The task | Set the records down again exactly, apart from any pictures in them.

-------

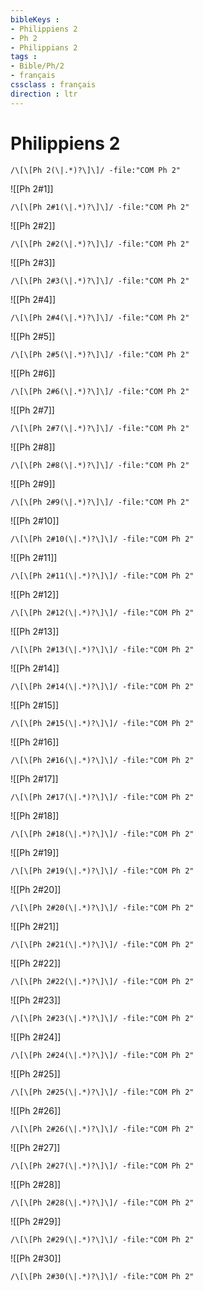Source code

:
 ```yaml
---
bibleKeys : 
- Philippiens 2
- Ph 2
- Philippians 2
tags : 
- Bible/Ph/2
- français
cssclass : français
direction : ltr
---
```


# Philippiens 2

```query
/\[\[Ph 2(\|.*)?\]\]/ -file:"COM Ph 2"
```



![[Ph 2#1]]

```query
/\[\[Ph 2#1(\|.*)?\]\]/ -file:"COM Ph 2"
```

![[Ph 2#2]]

```query
/\[\[Ph 2#2(\|.*)?\]\]/ -file:"COM Ph 2"
```

![[Ph 2#3]]

```query
/\[\[Ph 2#3(\|.*)?\]\]/ -file:"COM Ph 2"
```

![[Ph 2#4]]

```query
/\[\[Ph 2#4(\|.*)?\]\]/ -file:"COM Ph 2"
```

![[Ph 2#5]]

```query
/\[\[Ph 2#5(\|.*)?\]\]/ -file:"COM Ph 2"
```

![[Ph 2#6]]

```query
/\[\[Ph 2#6(\|.*)?\]\]/ -file:"COM Ph 2"
```

![[Ph 2#7]]

```query
/\[\[Ph 2#7(\|.*)?\]\]/ -file:"COM Ph 2"
```

![[Ph 2#8]]

```query
/\[\[Ph 2#8(\|.*)?\]\]/ -file:"COM Ph 2"
```

![[Ph 2#9]]

```query
/\[\[Ph 2#9(\|.*)?\]\]/ -file:"COM Ph 2"
```

![[Ph 2#10]]

```query
/\[\[Ph 2#10(\|.*)?\]\]/ -file:"COM Ph 2"
```

![[Ph 2#11]]

```query
/\[\[Ph 2#11(\|.*)?\]\]/ -file:"COM Ph 2"
```

![[Ph 2#12]]

```query
/\[\[Ph 2#12(\|.*)?\]\]/ -file:"COM Ph 2"
```

![[Ph 2#13]]

```query
/\[\[Ph 2#13(\|.*)?\]\]/ -file:"COM Ph 2"
```

![[Ph 2#14]]

```query
/\[\[Ph 2#14(\|.*)?\]\]/ -file:"COM Ph 2"
```

![[Ph 2#15]]

```query
/\[\[Ph 2#15(\|.*)?\]\]/ -file:"COM Ph 2"
```

![[Ph 2#16]]

```query
/\[\[Ph 2#16(\|.*)?\]\]/ -file:"COM Ph 2"
```

![[Ph 2#17]]

```query
/\[\[Ph 2#17(\|.*)?\]\]/ -file:"COM Ph 2"
```

![[Ph 2#18]]

```query
/\[\[Ph 2#18(\|.*)?\]\]/ -file:"COM Ph 2"
```

![[Ph 2#19]]

```query
/\[\[Ph 2#19(\|.*)?\]\]/ -file:"COM Ph 2"
```

![[Ph 2#20]]

```query
/\[\[Ph 2#20(\|.*)?\]\]/ -file:"COM Ph 2"
```

![[Ph 2#21]]

```query
/\[\[Ph 2#21(\|.*)?\]\]/ -file:"COM Ph 2"
```

![[Ph 2#22]]

```query
/\[\[Ph 2#22(\|.*)?\]\]/ -file:"COM Ph 2"
```

![[Ph 2#23]]

```query
/\[\[Ph 2#23(\|.*)?\]\]/ -file:"COM Ph 2"
```

![[Ph 2#24]]

```query
/\[\[Ph 2#24(\|.*)?\]\]/ -file:"COM Ph 2"
```

![[Ph 2#25]]

```query
/\[\[Ph 2#25(\|.*)?\]\]/ -file:"COM Ph 2"
```

![[Ph 2#26]]

```query
/\[\[Ph 2#26(\|.*)?\]\]/ -file:"COM Ph 2"
```

![[Ph 2#27]]

```query
/\[\[Ph 2#27(\|.*)?\]\]/ -file:"COM Ph 2"
```

![[Ph 2#28]]

```query
/\[\[Ph 2#28(\|.*)?\]\]/ -file:"COM Ph 2"
```

![[Ph 2#29]]

```query
/\[\[Ph 2#29(\|.*)?\]\]/ -file:"COM Ph 2"
```

![[Ph 2#30]]

```query
/\[\[Ph 2#30(\|.*)?\]\]/ -file:"COM Ph 2"
```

-------

Result |
Source code

:
 ```yaml
---
bibleKeys : 
- Philippiens 2
- Ph 2
- Philippians 2
tags : 
- Bible/Ph/2
- français
cssclass : français
direction : ltr
---
```


# Philippiens 2

```query
/\[\[Ph 2(\|.*)?\]\]/ -file:"COM Ph 2"
```



![[Ph 2#1]]

```query
/\[\[Ph 2#1(\|.*)?\]\]/ -file:"COM Ph 2"
```

![[Ph 2#2]]

```query
/\[\[Ph 2#2(\|.*)?\]\]/ -file:"COM Ph 2"
```

![[Ph 2#3]]

```query
/\[\[Ph 2#3(\|.*)?\]\]/ -file:"COM Ph 2"
```

![[Ph 2#4]]

```query
/\[\[Ph 2#4(\|.*)?\]\]/ -file:"COM Ph 2"
```

![[Ph 2#5]]

```query
/\[\[Ph 2#5(\|.*)?\]\]/ -file:"COM Ph 2"
```

![[Ph 2#6]]

```query
/\[\[Ph 2#6(\|.*)?\]\]/ -file:"COM Ph 2"
```

![[Ph 2#7]]

```query
/\[\[Ph 2#7(\|.*)?\]\]/ -file:"COM Ph 2"
```

![[Ph 2#8]]

```query
/\[\[Ph 2#8(\|.*)?\]\]/ -file:"COM Ph 2"
```

![[Ph 2#9]]

```query
/\[\[Ph 2#9(\|.*)?\]\]/ -file:"COM Ph 2"
```

![[Ph 2#10]]

```query
/\[\[Ph 2#10(\|.*)?\]\]/ -file:"COM Ph 2"
```

![[Ph 2#11]]

```query
/\[\[Ph 2#11(\|.*)?\]\]/ -file:"COM Ph 2"
```

![[Ph 2#12]]

```query
/\[\[Ph 2#12(\|.*)?\]\]/ -file:"COM Ph 2"
```

![[Ph 2#13]]

```query
/\[\[Ph 2#13(\|.*)?\]\]/ -file:"COM Ph 2"
```

![[Ph 2#14]]

```query
/\[\[Ph 2#14(\|.*)?\]\]/ -file:"COM Ph 2"
```

![[Ph 2#15]]

```query
/\[\[Ph 2#15(\|.*)?\]\]/ -file:"COM Ph 2"
```

![[Ph 2#16]]

```query
/\[\[Ph 2#16(\|.*)?\]\]/ -file:"COM Ph 2"
```

![[Ph 2#17]]

```query
/\[\[Ph 2#17(\|.*)?\]\]/ -file:"COM Ph 2"
```

![[Ph 2#18]]

```query
/\[\[Ph 2#18(\|.*)?\]\]/ -file:"COM Ph 2"
```

![[Ph 2#19]]

```query
/\[\[Ph 2#19(\|.*)?\]\]/ -file:"COM Ph 2"
```

![[Ph 2#20]]

```query
/\[\[Ph 2#20(\|.*)?\]\]/ -file:"COM Ph 2"
```

![[Ph 2#21]]

```query
/\[\[Ph 2#21(\|.*)?\]\]/ -file:"COM Ph 2"
```

![[Ph 2#22]]

```query
/\[\[Ph 2#22(\|.*)?\]\]/ -file:"COM Ph 2"
```

![[Ph 2#23]]

```query
/\[\[Ph 2#23(\|.*)?\]\]/ -file:"COM Ph 2"
```

![[Ph 2#24]]

```query
/\[\[Ph 2#24(\|.*)?\]\]/ -file:"COM Ph 2"
```

![[Ph 2#25]]

```query
/\[\[Ph 2#25(\|.*)?\]\]/ -file:"COM Ph 2"
```

![[Ph 2#26]]

```query
/\[\[Ph 2#26(\|.*)?\]\]/ -file:"COM Ph 2"
```

![[Ph 2#27]]

```query
/\[\[Ph 2#27(\|.*)?\]\]/ -file:"COM Ph 2"
```

![[Ph 2#28]]

```query
/\[\[Ph 2#28(\|.*)?\]\]/ -file:"COM Ph 2"
```

![[Ph 2#29]]

```query
/\[\[Ph 2#29(\|.*)?\]\]/ -file:"COM Ph 2"
```

![[Ph 2#30]]

```query
/\[\[Ph 2#30(\|.*)?\]\]/ -file:"COM Ph 2"
```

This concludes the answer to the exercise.